Terá sido lá que a psiquiatria começou a ganhar à medicina interna. Ainda que nenhum de nós fosse já especializado, tínhamos algumas preferências. Recordo que tudo o que parecia ser do foro psicológico era encaminhado para mim. Quase sempre que tínhamos de dar más notícias às famílias, eu era chamado. De facto, o meu caminho para a psiquiatria também foi «promovido» pelos meus colegas. Servia-me de retaguarda e de suporte a minha irmã, então no internato de psiquiatria.
A vida dos alentejanos não era fácil: o alcoolismo era endémico, a violência sobre as mulheres, frequente e escondida. Nunca tinha havido médicas na região, só dois médicos, um dos quais se retirou logo que chegámos, ao perceber que a sua prática privada iria acabar. Pela primeira vez, as mulheres puderam queixar-se dos seus problemas ginecológicos. Recordo uma que tinha um quisto na vagina, mantinha com o marido relações sexuais muito dolorosas e, claro, sem nenhum prazer. Depressa foi encaminhada para uma ginecologista, tendo ficado eternamente grata por finalmente descobrir que o sexo também podia ser bom para ela.
Passámos o 25 de Novembro no Alentejo, o que não foi fácil para aqueles de nós que tinham envolvimento partidário. Quando voltámos, em 1976, eu já estava separado da minha primeira mulher, e fui viver com a mãe da minha filha mais velha.
Ficámos a aguardar a entrada no internato de especialidade. Depois de uma boa classificação no exame, pude escolher para onde ia aprender a ser psiquiatra. O Hospital Miguel Bombarda, onde se encontrava a Milice, estava fora de questão. Falei com ela: aconselhou‑me Santa Maria, onde deveria escolher uma determinada equipa.

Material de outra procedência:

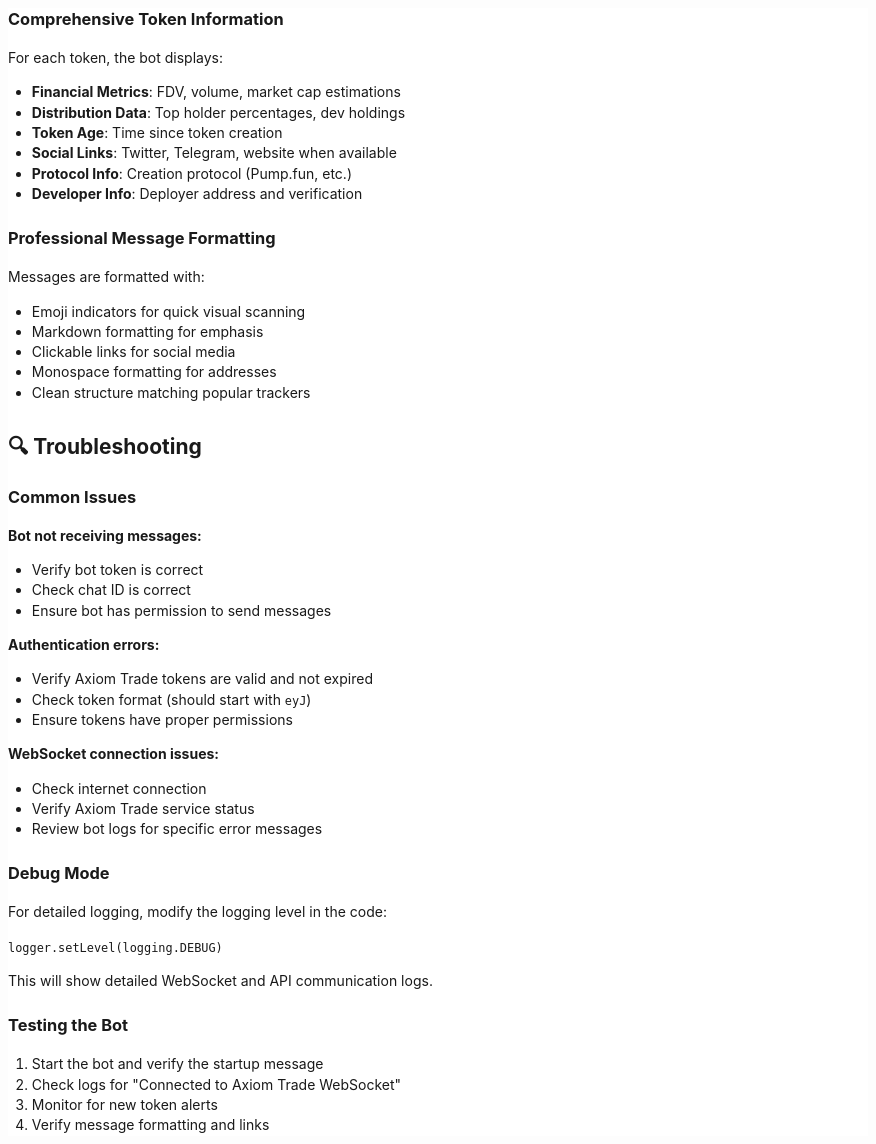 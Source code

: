 ### Comprehensive Token Information

For each token, the bot displays:

- **Financial Metrics**: FDV, volume, market cap estimations
- **Distribution Data**: Top holder percentages, dev holdings
- **Token Age**: Time since token creation
- **Social Links**: Twitter, Telegram, website when available
- **Protocol Info**: Creation protocol (Pump.fun, etc.)
- **Developer Info**: Deployer address and verification

### Professional Message Formatting

Messages are formatted with:
- Emoji indicators for quick visual scanning
- Markdown formatting for emphasis
- Clickable links for social media
- Monospace formatting for addresses
- Clean structure matching popular trackers

## 🔍 Troubleshooting

### Common Issues

**Bot not receiving messages:**
- Verify bot token is correct
- Check chat ID is correct
- Ensure bot has permission to send messages

**Authentication errors:**
- Verify Axiom Trade tokens are valid and not expired
- Check token format (should start with `eyJ`)
- Ensure tokens have proper permissions

**WebSocket connection issues:**
- Check internet connection
- Verify Axiom Trade service status
- Review bot logs for specific error messages

### Debug Mode

For detailed logging, modify the logging level in the code:

```python
logger.setLevel(logging.DEBUG)
```

This will show detailed WebSocket and API communication logs.

### Testing the Bot

1. Start the bot and verify the startup message
2. Check logs for "Connected to Axiom Trade WebSocket"
3. Monitor for new token alerts
4. Verify message formatting and links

É preciso explicar que esta especialidade era tudo menos consensual. De um lado estavam os que seguiam as práticas médicas mais tradicionais: recolha da história clínica, sintomas, diagnóstico e terapêutica medicamentosa.
Caricaturando, era como se um conjunto de dados levasse a uma medicação, sem se olhar muito para a pessoa. Corro o risco de cometer uma injustiça, mas várias vezes ouvi «se querem conversar vão ao psicólogo»…
Eu conhecia o Daniel Sampaio, que apesar de pouco mais velho do que eu já era especialista e exercia em Santa Maria. Falei com ele e procurei saber como funcionava a equipa. Chefiada pelo João França de Sousa, reunia colegas que, a par da formação psiquiátrica, investiam na formação pessoal como psicoterapeutas. Na sua maioria, eram ou iam ser grupanalistas, alguns tendo‑se tornado psicanalistas. A decisão de me juntar à equipa marcou para sempre a minha vida profissional e a forma como acompanho os doentes individuais.
O Daniel foi o meu tutor durante quatro anos. Nos primeiros meses, assisti às suas consultas, que depois discutíamos. Era uma relação muito fácil, em que ele ensinava e eu aprendia; não sendo entre iguais, havia grande cumplicidade, que haveria de se reflectir no que, mais tarde, construímos juntos e com outros colegas.
O padrão pedagógico era fortemente reflexivo. Todos os doentes eram discutidos à frente da equipa, quer no sentido psicopatológico, quer psicológico. Tentava‑se compreender a pessoa sem desprezar o seu quadro clínico, e a terapia incluía, além de medicamentos, a psicoterapia.
Semanalmente, cada um de nós falava com um doente à frente de toda a equipa. As minhas primeiras entrevistas foram acompanhadas de muita ansiedade, pelo receio de ser julgado incapaz. Mas o contexto era tolerante, nunca duro. Depois de cada entrevista, cada elemento da equipa fazia os seus comentários, sem receio de que não fizessem sentido. A avaliação final era uma síntese do que tinha sido dito.
Este modelo, instituído pelo João França de Sousa, ficou‑me para o resto da vida e repliquei‑o quando, na faculdade ou no hospital, formei psicólogos ou psiquiatras.